## INSTRUCTIONS TO FOLLOW
In the records below, find each line containing the word "sustainable" and copy it.
(Beginning of DATA EXTRACTS)
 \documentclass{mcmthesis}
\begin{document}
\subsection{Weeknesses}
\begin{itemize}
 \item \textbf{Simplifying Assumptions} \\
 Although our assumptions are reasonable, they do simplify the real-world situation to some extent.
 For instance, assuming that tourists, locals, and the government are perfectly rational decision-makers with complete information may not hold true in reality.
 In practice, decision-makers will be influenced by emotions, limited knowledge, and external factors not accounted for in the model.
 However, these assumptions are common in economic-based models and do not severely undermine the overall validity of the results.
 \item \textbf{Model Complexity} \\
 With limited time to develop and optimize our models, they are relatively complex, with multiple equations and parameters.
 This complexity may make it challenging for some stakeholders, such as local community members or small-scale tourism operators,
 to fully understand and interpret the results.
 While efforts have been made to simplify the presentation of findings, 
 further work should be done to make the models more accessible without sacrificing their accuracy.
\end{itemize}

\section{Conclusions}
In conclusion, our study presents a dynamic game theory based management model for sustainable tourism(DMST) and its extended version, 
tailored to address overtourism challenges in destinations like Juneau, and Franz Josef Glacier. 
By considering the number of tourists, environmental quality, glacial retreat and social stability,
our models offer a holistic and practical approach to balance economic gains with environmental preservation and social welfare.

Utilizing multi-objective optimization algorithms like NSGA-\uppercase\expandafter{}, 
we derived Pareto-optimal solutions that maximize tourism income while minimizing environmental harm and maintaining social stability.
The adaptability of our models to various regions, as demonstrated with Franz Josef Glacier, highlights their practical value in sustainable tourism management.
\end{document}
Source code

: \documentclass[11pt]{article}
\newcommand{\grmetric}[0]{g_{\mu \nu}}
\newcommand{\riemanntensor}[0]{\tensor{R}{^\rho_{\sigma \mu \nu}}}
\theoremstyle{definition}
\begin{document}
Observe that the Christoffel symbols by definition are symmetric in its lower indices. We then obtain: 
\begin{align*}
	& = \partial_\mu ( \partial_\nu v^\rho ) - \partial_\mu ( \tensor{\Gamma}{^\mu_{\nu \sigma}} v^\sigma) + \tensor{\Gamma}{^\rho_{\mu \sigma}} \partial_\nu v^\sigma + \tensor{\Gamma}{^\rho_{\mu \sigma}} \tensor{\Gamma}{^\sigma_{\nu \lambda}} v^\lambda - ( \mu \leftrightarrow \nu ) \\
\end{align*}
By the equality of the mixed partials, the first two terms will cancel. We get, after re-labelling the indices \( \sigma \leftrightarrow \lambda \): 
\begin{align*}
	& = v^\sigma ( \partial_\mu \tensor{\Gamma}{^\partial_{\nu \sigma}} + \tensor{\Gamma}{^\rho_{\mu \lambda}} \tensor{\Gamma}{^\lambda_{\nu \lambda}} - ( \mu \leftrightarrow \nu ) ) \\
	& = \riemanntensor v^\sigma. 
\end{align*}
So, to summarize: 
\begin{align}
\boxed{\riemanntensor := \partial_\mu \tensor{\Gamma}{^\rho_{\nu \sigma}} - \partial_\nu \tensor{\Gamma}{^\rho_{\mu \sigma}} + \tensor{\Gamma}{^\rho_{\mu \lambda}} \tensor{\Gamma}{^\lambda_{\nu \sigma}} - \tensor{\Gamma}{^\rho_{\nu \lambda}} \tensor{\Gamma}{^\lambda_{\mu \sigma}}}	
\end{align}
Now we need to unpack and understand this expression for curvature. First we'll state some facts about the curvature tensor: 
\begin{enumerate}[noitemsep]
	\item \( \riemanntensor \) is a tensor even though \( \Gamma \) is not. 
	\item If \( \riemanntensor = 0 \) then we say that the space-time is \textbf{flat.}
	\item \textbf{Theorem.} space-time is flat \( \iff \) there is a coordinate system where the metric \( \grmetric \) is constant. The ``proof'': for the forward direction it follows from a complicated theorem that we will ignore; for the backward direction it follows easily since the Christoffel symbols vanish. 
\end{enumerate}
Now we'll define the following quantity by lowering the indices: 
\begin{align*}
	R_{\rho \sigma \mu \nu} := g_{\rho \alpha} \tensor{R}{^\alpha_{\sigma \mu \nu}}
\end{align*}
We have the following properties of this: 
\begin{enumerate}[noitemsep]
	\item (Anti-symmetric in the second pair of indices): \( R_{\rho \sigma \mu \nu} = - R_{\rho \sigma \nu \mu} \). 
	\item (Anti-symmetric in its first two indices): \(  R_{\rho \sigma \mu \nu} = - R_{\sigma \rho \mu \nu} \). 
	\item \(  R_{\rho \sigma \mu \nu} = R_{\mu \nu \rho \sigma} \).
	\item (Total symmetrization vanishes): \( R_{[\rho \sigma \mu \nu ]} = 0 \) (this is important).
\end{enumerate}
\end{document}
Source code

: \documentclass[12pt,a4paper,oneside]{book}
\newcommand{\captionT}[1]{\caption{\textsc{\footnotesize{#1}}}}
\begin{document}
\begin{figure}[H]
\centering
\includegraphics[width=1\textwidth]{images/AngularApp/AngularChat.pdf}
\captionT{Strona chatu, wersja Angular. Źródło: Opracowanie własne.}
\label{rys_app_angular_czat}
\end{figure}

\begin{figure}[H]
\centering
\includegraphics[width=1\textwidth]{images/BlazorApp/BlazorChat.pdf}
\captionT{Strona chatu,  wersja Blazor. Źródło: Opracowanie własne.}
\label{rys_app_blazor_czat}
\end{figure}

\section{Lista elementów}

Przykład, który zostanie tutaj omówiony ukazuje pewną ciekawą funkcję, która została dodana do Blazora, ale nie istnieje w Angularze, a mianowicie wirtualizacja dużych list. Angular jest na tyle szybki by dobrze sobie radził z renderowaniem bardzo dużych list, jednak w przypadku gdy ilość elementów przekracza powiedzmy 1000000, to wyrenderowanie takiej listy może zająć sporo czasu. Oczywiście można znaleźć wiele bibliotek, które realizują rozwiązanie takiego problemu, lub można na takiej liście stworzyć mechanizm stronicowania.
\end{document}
(End of DATA EXTRACTS)
## SOLUTION TO THIS EXERCISE
In conclusion, our study presents a dynamic game theory based management model for sustainable tourism(DMST) and its extended version, 
The adaptability of our models to various regions, as demonstrated with Franz Josef Glacier, highlights their practical value in sustainable tourism management.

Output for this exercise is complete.